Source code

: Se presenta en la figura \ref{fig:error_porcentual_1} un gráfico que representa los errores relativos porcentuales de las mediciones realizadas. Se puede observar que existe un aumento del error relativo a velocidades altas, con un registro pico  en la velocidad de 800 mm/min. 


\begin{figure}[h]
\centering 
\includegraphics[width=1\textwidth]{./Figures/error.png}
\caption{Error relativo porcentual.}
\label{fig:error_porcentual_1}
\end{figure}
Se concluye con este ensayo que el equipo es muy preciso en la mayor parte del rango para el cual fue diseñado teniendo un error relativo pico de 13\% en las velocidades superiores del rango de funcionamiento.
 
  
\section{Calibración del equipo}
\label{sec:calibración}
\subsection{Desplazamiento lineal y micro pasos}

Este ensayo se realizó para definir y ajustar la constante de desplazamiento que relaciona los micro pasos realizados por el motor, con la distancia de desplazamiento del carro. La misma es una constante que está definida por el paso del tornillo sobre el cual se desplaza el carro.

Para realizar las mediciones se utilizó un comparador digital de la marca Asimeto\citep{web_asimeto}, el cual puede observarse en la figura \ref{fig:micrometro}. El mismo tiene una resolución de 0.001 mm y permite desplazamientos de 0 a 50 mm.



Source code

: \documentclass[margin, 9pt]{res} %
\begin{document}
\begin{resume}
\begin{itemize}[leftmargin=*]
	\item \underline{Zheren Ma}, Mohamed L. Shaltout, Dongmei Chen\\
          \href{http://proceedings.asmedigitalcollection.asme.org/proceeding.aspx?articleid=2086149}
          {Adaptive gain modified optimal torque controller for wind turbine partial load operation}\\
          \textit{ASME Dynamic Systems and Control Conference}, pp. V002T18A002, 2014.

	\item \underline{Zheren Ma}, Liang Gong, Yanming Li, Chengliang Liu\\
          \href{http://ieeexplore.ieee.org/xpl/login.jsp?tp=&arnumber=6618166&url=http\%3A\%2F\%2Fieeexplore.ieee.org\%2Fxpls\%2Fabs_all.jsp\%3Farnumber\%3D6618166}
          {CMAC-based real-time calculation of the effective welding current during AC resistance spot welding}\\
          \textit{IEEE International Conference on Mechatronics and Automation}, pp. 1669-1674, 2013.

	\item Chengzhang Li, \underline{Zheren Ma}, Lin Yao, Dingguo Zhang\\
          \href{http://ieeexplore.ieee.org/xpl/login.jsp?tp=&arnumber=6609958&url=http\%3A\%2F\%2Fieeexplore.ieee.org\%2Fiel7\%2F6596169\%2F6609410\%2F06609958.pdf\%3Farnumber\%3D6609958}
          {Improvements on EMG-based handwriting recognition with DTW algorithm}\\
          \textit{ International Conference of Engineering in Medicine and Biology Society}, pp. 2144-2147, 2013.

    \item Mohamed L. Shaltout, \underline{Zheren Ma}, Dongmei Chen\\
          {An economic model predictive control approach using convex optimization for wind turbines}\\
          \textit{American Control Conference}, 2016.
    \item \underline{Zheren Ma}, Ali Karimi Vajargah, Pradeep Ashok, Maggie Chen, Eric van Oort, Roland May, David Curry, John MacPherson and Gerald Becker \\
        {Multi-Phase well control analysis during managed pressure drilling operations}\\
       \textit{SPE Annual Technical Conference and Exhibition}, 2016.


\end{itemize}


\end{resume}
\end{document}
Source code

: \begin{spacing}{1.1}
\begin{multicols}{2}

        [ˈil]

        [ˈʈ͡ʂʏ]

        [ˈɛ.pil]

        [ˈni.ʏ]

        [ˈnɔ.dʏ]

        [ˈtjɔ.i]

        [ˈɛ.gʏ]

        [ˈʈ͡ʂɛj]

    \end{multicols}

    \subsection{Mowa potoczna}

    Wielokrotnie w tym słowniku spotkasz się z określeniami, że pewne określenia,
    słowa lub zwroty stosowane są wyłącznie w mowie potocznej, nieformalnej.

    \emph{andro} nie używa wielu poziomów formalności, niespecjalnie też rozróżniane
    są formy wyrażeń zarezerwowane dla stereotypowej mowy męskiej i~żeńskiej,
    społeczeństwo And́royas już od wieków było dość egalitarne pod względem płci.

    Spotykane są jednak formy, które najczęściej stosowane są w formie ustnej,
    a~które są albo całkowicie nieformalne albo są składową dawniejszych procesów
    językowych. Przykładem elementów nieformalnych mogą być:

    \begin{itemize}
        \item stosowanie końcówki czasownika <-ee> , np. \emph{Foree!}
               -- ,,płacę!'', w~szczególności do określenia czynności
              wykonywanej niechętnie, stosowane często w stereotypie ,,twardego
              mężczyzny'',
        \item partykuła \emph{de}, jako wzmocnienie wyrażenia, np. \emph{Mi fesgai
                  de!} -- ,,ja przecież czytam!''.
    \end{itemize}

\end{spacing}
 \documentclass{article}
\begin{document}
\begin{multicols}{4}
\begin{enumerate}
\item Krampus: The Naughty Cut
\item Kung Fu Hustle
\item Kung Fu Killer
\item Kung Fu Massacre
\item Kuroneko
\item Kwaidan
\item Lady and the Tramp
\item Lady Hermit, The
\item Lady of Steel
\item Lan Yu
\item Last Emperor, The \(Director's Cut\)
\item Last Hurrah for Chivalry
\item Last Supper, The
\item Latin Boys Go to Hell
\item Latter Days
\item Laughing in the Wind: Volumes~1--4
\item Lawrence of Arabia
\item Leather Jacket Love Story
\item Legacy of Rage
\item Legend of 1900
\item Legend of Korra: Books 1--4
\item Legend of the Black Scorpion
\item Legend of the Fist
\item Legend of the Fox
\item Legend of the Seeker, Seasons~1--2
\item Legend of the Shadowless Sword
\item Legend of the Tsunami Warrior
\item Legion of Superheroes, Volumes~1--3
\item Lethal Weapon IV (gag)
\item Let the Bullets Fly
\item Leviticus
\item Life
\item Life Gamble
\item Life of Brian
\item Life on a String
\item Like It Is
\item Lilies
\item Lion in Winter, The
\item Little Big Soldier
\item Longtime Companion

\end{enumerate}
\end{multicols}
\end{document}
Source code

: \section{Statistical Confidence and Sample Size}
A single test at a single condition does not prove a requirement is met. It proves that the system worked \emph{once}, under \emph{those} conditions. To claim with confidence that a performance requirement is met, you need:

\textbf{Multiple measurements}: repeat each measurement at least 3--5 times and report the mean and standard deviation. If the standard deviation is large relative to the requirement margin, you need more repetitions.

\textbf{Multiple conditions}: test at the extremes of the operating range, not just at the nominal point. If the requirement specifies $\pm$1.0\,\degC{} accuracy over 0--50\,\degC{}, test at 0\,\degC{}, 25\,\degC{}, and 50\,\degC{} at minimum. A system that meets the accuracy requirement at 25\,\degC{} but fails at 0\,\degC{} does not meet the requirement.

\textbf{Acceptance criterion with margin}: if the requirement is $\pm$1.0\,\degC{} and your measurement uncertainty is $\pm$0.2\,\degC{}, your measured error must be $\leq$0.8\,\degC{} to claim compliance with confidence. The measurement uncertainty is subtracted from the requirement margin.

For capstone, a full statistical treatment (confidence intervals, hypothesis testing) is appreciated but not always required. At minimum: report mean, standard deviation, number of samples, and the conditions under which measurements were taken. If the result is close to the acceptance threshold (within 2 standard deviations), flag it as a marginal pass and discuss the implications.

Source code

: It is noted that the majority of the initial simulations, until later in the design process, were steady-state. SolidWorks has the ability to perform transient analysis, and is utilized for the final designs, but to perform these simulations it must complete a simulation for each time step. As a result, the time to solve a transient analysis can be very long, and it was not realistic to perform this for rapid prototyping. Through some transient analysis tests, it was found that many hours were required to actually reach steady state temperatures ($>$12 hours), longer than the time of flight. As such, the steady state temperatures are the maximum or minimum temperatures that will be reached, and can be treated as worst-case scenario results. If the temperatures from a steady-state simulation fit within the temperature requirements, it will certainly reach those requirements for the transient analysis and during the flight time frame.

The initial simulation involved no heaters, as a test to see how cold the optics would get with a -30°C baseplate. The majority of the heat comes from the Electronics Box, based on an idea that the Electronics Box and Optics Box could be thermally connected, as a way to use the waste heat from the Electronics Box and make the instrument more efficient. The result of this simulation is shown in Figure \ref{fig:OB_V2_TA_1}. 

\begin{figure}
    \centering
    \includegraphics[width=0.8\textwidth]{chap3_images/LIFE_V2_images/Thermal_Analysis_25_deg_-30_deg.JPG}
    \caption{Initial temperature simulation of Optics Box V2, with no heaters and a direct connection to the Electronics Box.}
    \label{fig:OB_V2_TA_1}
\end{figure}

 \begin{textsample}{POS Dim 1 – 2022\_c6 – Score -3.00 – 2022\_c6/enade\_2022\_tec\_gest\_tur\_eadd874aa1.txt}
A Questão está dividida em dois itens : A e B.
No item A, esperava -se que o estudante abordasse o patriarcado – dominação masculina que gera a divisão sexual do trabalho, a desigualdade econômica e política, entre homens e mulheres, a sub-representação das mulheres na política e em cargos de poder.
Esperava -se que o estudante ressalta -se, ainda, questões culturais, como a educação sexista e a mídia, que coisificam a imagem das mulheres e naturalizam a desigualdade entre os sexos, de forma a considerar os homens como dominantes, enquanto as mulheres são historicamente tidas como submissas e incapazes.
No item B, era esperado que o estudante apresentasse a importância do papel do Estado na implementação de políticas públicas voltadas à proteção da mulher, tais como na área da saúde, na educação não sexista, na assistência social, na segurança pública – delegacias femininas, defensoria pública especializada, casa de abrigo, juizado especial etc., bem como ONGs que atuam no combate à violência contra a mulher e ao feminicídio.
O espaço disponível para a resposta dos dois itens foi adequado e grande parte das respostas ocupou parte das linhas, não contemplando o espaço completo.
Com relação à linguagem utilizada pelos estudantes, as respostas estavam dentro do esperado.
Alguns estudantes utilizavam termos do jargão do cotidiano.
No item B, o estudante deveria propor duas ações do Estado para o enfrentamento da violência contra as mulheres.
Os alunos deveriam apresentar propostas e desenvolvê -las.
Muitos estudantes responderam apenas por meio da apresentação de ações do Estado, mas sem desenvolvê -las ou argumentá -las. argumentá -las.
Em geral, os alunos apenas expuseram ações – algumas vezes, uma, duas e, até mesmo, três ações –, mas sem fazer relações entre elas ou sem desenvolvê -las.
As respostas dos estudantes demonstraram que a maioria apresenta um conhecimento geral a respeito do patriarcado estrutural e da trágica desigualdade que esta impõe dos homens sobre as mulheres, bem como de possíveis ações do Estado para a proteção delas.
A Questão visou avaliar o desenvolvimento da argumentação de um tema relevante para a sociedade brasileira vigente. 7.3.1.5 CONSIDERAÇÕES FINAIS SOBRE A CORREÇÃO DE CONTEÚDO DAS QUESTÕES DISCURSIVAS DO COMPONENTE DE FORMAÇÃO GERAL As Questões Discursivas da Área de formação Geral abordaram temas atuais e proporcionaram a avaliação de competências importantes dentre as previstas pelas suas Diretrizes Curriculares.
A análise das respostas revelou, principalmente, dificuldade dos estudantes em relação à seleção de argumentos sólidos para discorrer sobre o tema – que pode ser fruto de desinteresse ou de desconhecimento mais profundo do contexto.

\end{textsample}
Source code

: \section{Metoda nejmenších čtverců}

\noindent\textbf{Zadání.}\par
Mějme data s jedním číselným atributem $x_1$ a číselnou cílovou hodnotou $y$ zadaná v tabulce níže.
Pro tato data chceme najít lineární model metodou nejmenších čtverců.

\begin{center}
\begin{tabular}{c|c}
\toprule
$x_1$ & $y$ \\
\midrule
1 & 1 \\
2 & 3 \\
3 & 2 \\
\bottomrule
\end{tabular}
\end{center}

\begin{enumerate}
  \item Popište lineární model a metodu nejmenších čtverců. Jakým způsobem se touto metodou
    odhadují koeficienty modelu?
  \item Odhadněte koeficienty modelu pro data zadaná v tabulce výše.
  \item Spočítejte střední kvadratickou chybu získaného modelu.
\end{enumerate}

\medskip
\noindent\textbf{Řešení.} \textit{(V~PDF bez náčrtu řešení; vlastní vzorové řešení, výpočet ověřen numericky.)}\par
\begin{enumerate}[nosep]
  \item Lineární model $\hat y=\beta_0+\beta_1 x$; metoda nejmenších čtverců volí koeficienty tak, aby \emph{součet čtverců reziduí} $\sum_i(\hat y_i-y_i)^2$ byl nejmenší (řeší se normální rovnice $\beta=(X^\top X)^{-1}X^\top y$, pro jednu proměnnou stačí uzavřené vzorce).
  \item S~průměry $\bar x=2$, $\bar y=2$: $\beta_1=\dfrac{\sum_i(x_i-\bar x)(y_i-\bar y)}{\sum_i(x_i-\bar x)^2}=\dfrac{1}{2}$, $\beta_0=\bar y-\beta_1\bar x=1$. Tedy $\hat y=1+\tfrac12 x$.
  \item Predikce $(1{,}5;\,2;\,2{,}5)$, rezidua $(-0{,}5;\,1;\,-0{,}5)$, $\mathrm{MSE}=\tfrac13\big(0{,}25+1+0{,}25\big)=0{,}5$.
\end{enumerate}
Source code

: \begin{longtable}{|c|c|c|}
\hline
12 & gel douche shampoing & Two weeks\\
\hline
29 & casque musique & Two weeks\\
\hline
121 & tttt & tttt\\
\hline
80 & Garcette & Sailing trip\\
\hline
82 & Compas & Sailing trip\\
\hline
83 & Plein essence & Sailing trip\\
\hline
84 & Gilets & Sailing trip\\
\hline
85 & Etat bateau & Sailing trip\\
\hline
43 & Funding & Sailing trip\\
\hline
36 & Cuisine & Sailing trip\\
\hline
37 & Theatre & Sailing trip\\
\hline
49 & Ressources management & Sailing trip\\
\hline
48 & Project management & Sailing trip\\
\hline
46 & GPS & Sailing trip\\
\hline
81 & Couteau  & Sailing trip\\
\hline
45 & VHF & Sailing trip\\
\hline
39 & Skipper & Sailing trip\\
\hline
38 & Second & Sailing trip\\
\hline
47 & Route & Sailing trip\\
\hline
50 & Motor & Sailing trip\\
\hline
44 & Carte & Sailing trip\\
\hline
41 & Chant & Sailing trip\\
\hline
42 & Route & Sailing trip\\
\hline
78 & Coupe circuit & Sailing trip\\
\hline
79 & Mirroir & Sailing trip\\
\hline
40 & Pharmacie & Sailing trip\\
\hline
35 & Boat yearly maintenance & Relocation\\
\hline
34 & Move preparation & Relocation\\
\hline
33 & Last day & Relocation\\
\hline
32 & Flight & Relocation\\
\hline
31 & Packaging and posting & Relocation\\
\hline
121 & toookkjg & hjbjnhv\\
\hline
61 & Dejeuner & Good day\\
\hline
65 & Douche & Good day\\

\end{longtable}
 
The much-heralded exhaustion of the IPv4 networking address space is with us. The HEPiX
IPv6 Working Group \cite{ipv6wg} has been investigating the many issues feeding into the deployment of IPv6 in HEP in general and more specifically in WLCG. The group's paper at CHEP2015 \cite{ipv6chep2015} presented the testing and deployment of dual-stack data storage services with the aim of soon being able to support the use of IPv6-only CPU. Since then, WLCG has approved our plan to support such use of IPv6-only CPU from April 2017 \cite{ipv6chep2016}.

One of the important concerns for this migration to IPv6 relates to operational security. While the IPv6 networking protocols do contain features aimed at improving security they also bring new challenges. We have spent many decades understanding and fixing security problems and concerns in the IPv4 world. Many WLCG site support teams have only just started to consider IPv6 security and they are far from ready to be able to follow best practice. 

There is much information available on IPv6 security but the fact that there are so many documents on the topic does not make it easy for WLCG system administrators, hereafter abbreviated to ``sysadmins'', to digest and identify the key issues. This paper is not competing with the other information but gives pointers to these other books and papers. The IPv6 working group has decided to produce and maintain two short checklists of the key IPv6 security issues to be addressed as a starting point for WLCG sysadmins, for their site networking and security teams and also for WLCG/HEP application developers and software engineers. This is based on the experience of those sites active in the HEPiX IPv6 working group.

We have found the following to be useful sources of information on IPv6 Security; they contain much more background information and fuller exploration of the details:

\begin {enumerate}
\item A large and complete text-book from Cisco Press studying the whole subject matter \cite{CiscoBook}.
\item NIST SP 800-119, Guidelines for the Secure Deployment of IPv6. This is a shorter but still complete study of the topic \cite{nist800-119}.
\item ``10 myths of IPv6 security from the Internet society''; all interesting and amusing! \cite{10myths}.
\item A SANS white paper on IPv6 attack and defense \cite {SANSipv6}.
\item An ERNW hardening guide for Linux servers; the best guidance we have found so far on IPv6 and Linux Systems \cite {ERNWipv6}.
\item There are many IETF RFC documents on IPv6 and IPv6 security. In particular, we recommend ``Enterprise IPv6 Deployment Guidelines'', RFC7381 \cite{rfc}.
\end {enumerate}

..........

Among the records above, only the lines between the line holding "Muitos estudantes responderam" and the line holding "Em geral, os", inclusive, are to be output, exactly as written.

Muitos estudantes responderam apenas por meio da apresentação de ações do Estado, mas sem desenvolvê -las ou argumentá -las. argumentá -las.
Em geral, os alunos apenas expuseram ações – algumas vezes, uma, duas e, até mesmo, três ações –, mas sem fazer relações entre elas ou sem desenvolvê -las.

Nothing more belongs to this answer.